_Problem details:_ Could you write out the line containing "- Assistance whenever required" and all the lines below it in the data, exactly, through the final one and nothing else?

━━━━━ Task input

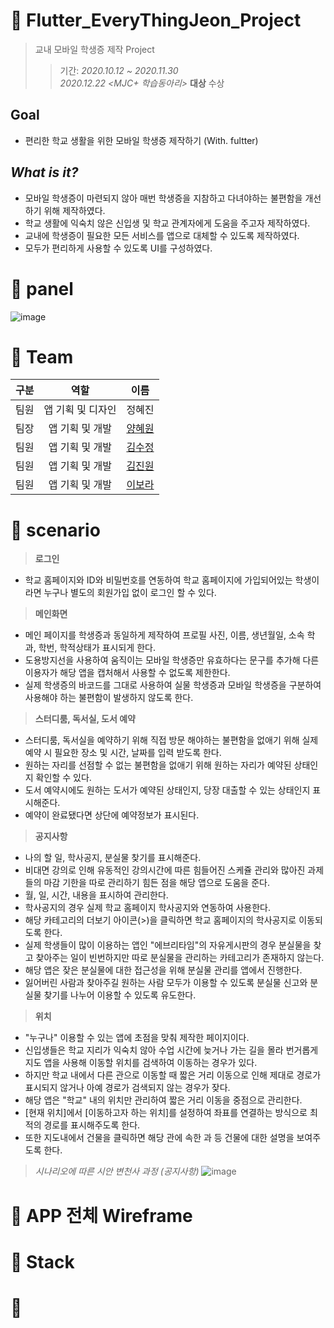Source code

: # 📌 Flutter_EveryThingJeon_Project
> 교내 모바일 학생증 제작 Project
>> 기간: _2020.10.12 ~ 2020.11.30_  
>> _2020.12.22_    _<MJC+ 학습동아리>_ **대상** 수상


## Goal
- 편리한 학교 생활을 위한 모바일 학생증 제작하기 (With. fultter)
   
## _What is it?_
- 모바일 학생증이 마련되지 않아 매번 학생증을 지참하고 다녀야하는 불편함을 개선하기 위해 제작하였다.
- 학교 생활에 익숙치 않은 신입생 및 학교 관계자에게 도움을 주고자 제작하였다.
- 교내에 학생증이 필요한 모든 서비스를 앱으로 대체할 수 있도록 제작하였다.
- 모두가 편리하게 사용할 수 있도록 UI를 구성하였다.


# 📌 panel
![image](https://user-images.githubusercontent.com/73240332/126888528-45920990-b065-4d2f-9bd1-7b3738b47af9.png)

# 📌 Team
| 구분 | 역할 | 이름 | 
| :---:| :---: | :----: |
| 팀원 | 앱 기획 및 디자인 | 정혜진 |
| 팀장 | 앱 기획 및 개발 | [양혜원](https://github.com/hhyewon) | 
| 팀원 | 앱 기획 및 개발 | [김수정](https://github.com/suzumsz) | 
| 팀원 | 앱 기획 및 개발 | [김진원](https://github.com/hdev1004) | 
| 팀원 | 앱 기획 및 개발 | [이보라](https://github.com/aroob6) | 


# 📌 scenario
> **로그인**
- 학교 홈페이지와 ID와 비밀번호를 연동하여 학교 홈페이지에 가입되어있는 학생이라면 누구나 별도의 회원가입 없이 로그인 할 수 있다.     

> **메인화면**
- 메인 페이지를 학생증과 동일하게 제작하여 프로필 사진, 이름, 생년월일, 소속 학과, 학번, 학적상태가 표시되게 한다.
- 도용방지선을 사용하여 움직이는 모바일 학생증만 유효하다는 문구를 추가해 다른 이용자가 해당 앱을 캡처해서 사용할 수 없도록 제한한다.
- 실제 학생증의 바코드를 그대로 사용하여 실물 학생증과 모바일 학생증을 구분하여 사용해야 하는 불편함이 발생하지 않도록 한다.
        
> **스터디룸, 독서실, 도서 예약**
- 스터디룸, 독서실을 예약하기 위해 직접 방문 해야하는 불편함을 없애기 위해 실제 예약 시 필요한 장소 및 시간, 날짜를 입력 받도록 한다. 
- 원하는 자리를 선점할 수 없는 불편함을 없애기 위해 원하는 자리가 예약된 상태인지 확인할 수 있다.
- 도서 예약시에도 원하는 도서가 예약된 상태인지, 당장 대출할 수 있는 상태인지 표시해준다.
- 예약이 완료됐다면 상단에 예약정보가 표시된다.

> **공지사항**
- 나의 할 일, 학사공지, 분실물 찾기를 표시해준다.
- 비대면 강의로 인해 유동적인 강의시간에 따른 힘들어진 스케쥴 관리와 많아진 과제들의 마감 기한을 따로 관리하기 힘든 점을 해당 앱으로 도움을 준다.
- 월, 일, 시간, 내용을 표시하여 관리한다.
- 학사공지의 경우 실제 학교 홈페이지 학사공지와 연동하여 사용한다. 
- 해당 카테고리의 더보기 아이콘(>)을 클릭하면 학교 홈페이지의 학사공지로 이동되도록 한다.
- 실제 학생들이 많이 이용하는 앱인 "에브리타임"의 자유게시판의 경우 분실물을 찾고 찾아주는 일이 빈번하지만 따로 분실물을 관리하는 카테고리가 존재하지 않는다.
- 해당 앱은 잦은 분실물에 대한 접근성을 위해 분실물 관리를 앱에서 진행한다.
- 잃어버린 사람과 찾아주길 원하는 사람 모두가 이용할 수 있도록 분실물 신고와 분실물 찾기를 나누어 이용할 수 있도록 유도한다.

> **위치**
- "누구나" 이용할 수 있는 앱에 초점을 맞춰 제작한 페이지이다.
- 신입생들은 학교 지리가 익숙치 않아 수업 시간에 늦거나 가는 길을 몰라 번거롭게 지도 앱을 사용해 이동할 위치를 검색하여 이동하는 경우가 있다.
- 하지만 학교 내에서 다른 관으로 이동할 때 짧은 거리 이동으로 인해 제대로 경로가 표시되지 않거나 아예 경로가 검색되지 않는 경우가 잦다.
- 해당 앱은 "학교" 내의 위치만 관리하여 짧은 거리 이동을 중점으로 관리한다. 
- [현재 위치]에서 [이동하고자 하는 위치]를 설정하여 좌표를 연결하는 방식으로 최적의 경로를 표시해주도록 한다.
- 또한 지도내에서 건물을 클릭하면 해당 관에 속한 과 등 건물에 대한 설명을 보여주도록 한다.

> _시나리오에 따른 시안 변천사 과정 (공지사항)_
![image](https://user-images.githubusercontent.com/73240332/126889981-bfe3678a-8e1a-4fdd-bf89-2fb43c0d5f2e.png)

# 📌 APP 전체 Wireframe

# 📌 Stack

# 📌 
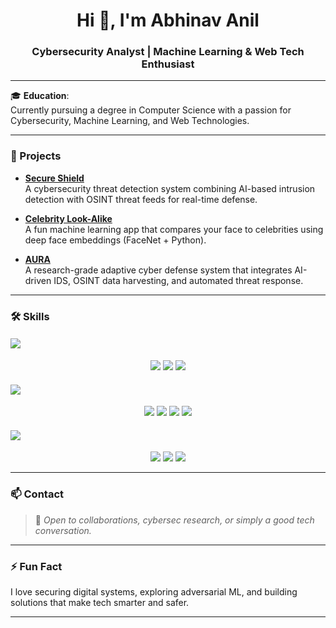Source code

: <h1 align="center">Hi 👋, I'm Abhinav Anil</h1>
<h3 align="center">Cybersecurity Analyst | Machine Learning & Web Tech Enthusiast</h3>

---

🎓 **Education**:  
Currently pursuing a degree in Computer Science with a passion for Cybersecurity, Machine Learning, and Web Technologies.

---

### 🚀 Projects

- **[Secure Shield](https://github.com/abhinavanil22/SecureShield.git)**  
  A cybersecurity threat detection system combining AI-based intrusion detection with OSINT threat feeds for real-time defense.

- **[Celebrity Look-Alike](#)**  
  A fun machine learning app that compares your face to celebrities using deep face embeddings (FaceNet + Python).

- **[AURA](#)**  
  A research-grade adaptive cyber defense system that integrates AI-driven IDS, OSINT data harvesting, and automated threat response.

---

### 🛠️ Skills


#### <img src="https://img.shields.io/badge/-Machine%20Learning-orange?style=for-the-badge&logo=openai&logoColor=white" />

<p align="center">
  <img src="https://img.shields.io/badge/-Python-3776AB?style=for-the-badge&logo=python&logoColor=white" />
  <img src="https://img.shields.io/badge/-TensorFlow-FF6F00?style=for-the-badge&logo=tensorflow&logoColor=white" />
  <img src="https://img.shields.io/badge/-Scikit--Learn-F7931E?style=for-the-badge&logo=scikit-learn&logoColor=white" />
</p>

#### <img src="https://img.shields.io/badge/-Web%20Development-blue?style=for-the-badge&logo=react&logoColor=white" />

<p align="center">
  <img src="https://img.shields.io/badge/-HTML5-E34F26?style=for-the-badge&logo=html5&logoColor=white" />
  <img src="https://img.shields.io/badge/-CSS3-1572B6?style=for-the-badge&logo=css3&logoColor=white" />
  <img src="https://img.shields.io/badge/-JavaScript-F7DF1E?style=for-the-badge&logo=javascript&logoColor=black" />
  <img src="https://img.shields.io/badge/-Flask-000000?style=for-the-badge&logo=flask&logoColor=white" />
</p>

#### <img src="https://img.shields.io/badge/-Programming%20Languages-yellow?style=for-the-badge&logo=codesignal&logoColor=white" />

<p align="center">
  <img src="https://img.shields.io/badge/-C-A8B9CC?style=for-the-badge&logo=c&logoColor=black" />
  <img src="https://img.shields.io/badge/-Python-306998?style=for-the-badge&logo=python&logoColor=white" />
  <img src="https://img.shields.io/badge/-Java-007396?style=for-the-badge&logo=java&logoColor=white" />
</p>

---

### 📫 Contact

> 💬 *Open to collaborations, cybersec research, or simply a good tech conversation.*

---

### ⚡ Fun Fact

I love securing digital systems, exploring adversarial ML, and building solutions that make tech smarter and safer.

---
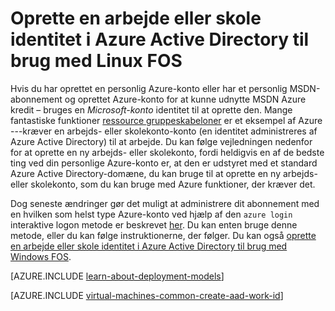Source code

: <properties
   pageTitle="Oprette en arbejds- eller skolekonto identitet i AAD | Microsoft Azure"
   description="Lær, hvordan du opretter en arbejds- eller skolekonto identitet i Azure Active Directory til brug med din Linux virtuelle computere."
   services="virtual-machines-linux"
   documentationCenter=""
   authors="squillace"
   manager="timlt"
   editor=""
   tags="azure-service-management,azure-resource-manager"/>

<tags
   ms.service="virtual-machines-linux"
   ms.devlang="na"
   ms.topic="article"
   ms.tgt_pltfrm="vm-linux"
   ms.workload="infrastructure"
   ms.date="08/23/2016"
   ms.author="rasquill"/>

# <a name="creating-a-work-or-school-identity-in-azure-active-directory-to-use-with-linux-vms"></a>Oprette en arbejde eller skole identitet i Azure Active Directory til brug med Linux FOS

Hvis du har oprettet en personlig Azure-konto eller har et personlig MSDN-abonnement og oprettet Azure-konto for at kunne udnytte MSDN Azure kredit – bruges en *Microsoft-konto* identitet til at oprette den. Mange fantastiske funktioner [ressource gruppeskabeloner](../azure-resource-manager/resource-group-overview.md) er et eksempel af Azure ---kræver en arbejds- eller skolekonto-konto (en identitet administreres af Azure Active Directory) til at arbejde. Du kan følge vejledningen nedenfor for at oprette en ny arbejds- eller skolekonto, fordi heldigvis en af de bedste ting ved din personlige Azure-konto er, at den er udstyret med et standard Azure Active Directory-domæne, du kan bruge til at oprette en ny arbejds- eller skolekonto, som du kan bruge med Azure funktioner, der kræver det.

Dog seneste ændringer gør det muligt at administrere dit abonnement med en hvilken som helst type Azure-konto ved hjælp af den `azure login` interaktive logon metode er beskrevet [her](../xplat-cli-connect.md). Du kan enten bruge denne metode, eller du kan følge instruktionerne, der følger. Du kan også [oprette en arbejde eller skole identitet i Azure Active Directory til brug med Windows FOS](virtual-machines-windows-create-aad-work-id.md).

[AZURE.INCLUDE [learn-about-deployment-models](../../includes/learn-about-deployment-models-both-include.md)]

[AZURE.INCLUDE [virtual-machines-common-create-aad-work-id](../../includes/virtual-machines-common-create-aad-work-id.md)]
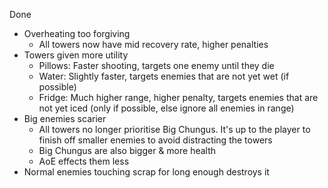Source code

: Done
- Overheating too forgiving
    - All towers now have mid recovery rate, higher penalties
- Towers given more utility
    - Pillows: Faster shooting, targets one enemy until they die
    - Water: Slightly faster, targets enemies that are not yet wet (if possible)
    - Fridge: Much higher range, higher penalty, targets enemies that are not yet iced (only if possible, else ignore all enemies in range)
- Big enemies scarier
    - All towers no longer prioritise Big Chungus. It's up to the player to finish off smaller enemies to avoid distracting the towers
    - Big Chungus are also bigger & more health
    - AoE effects them less
- Normal enemies touching scrap for long enough destroys it
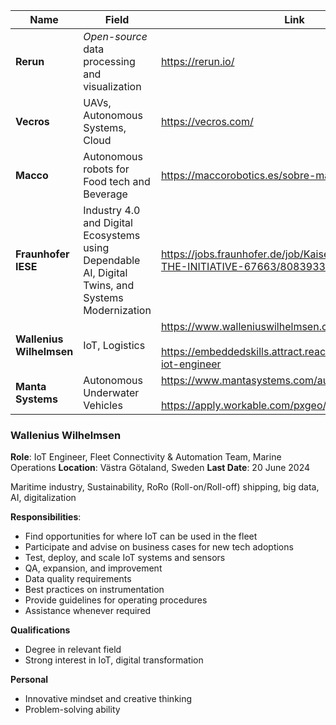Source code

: | Name                     | Field                                                                                             | Link                                                                                                          |
| ------------------------ | ------------------------------------------------------------------------------------------------- | ------------------------------------------------------------------------------------------------------------- |
| **Rerun**                | *Open-source* data processing and visualization                                                   | https://rerun.io/                                                                                             |
| **Vecros**               | UAVs, Autonomous Systems, Cloud                                                                   | https://vecros.com/                                                                                           |
| **Macco**                | Autonomous robots for Food tech and Beverage                                                      | https://maccorobotics.es/sobre-macco/#                                                                        |
| **Fraunhofer IESE**      | Industry 4.0 and Digital Ecosystems using Dependable AI, Digital Twins, and Systems Modernization | https://jobs.fraunhofer.de/job/Kaiserslautern-TAKE-THE-INITIATIVE-67663/808393301/                            |
| **Wallenius Wilhelmsen** | IoT, Logistics                                                                                    | https://www.walleniuswilhelmsen.com/<br><br>https://embeddedskills.attract.reachmee.com/jobs/154-iot-engineer |
| **Manta Systems**        | Autonomous Underwater Vehicles                                                                    | https://www.mantasystems.com/auv<br><br>https://apply.workable.com/pxgeo/j/9957FC1273/                        |
### Wallenius Wilhelmsen
**Role**: IoT Engineer, Fleet Connectivity & Automation Team, Marine Operations
**Location**: Västra Götaland, Sweden
**Last Date**: 20 June 2024

Maritime industry, Sustainability, RoRo (Roll-on/Roll-off) shipping, big data, AI, digitalization

**Responsibilities**:
- Find opportunities for where IoT can be used in the fleet
- Participate and advise on business cases for new tech adoptions
- Test, deploy, and scale IoT systems and sensors
- QA, expansion, and improvement
- Data quality requirements
- Best practices on instrumentation
- Provide guidelines for operating procedures
- Assistance whenever required

**Qualifications**
- Degree in relevant field
- Strong interest in IoT, digital transformation

**Personal**
- Innovative mindset and creative thinking
- Problem-solving ability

━━━━━━━━━━

_Completed task:_
- Assistance whenever required

**Qualifications**
- Degree in relevant field
- Strong interest in IoT, digital transformation

**Personal**
- Innovative mindset and creative thinking
- Problem-solving ability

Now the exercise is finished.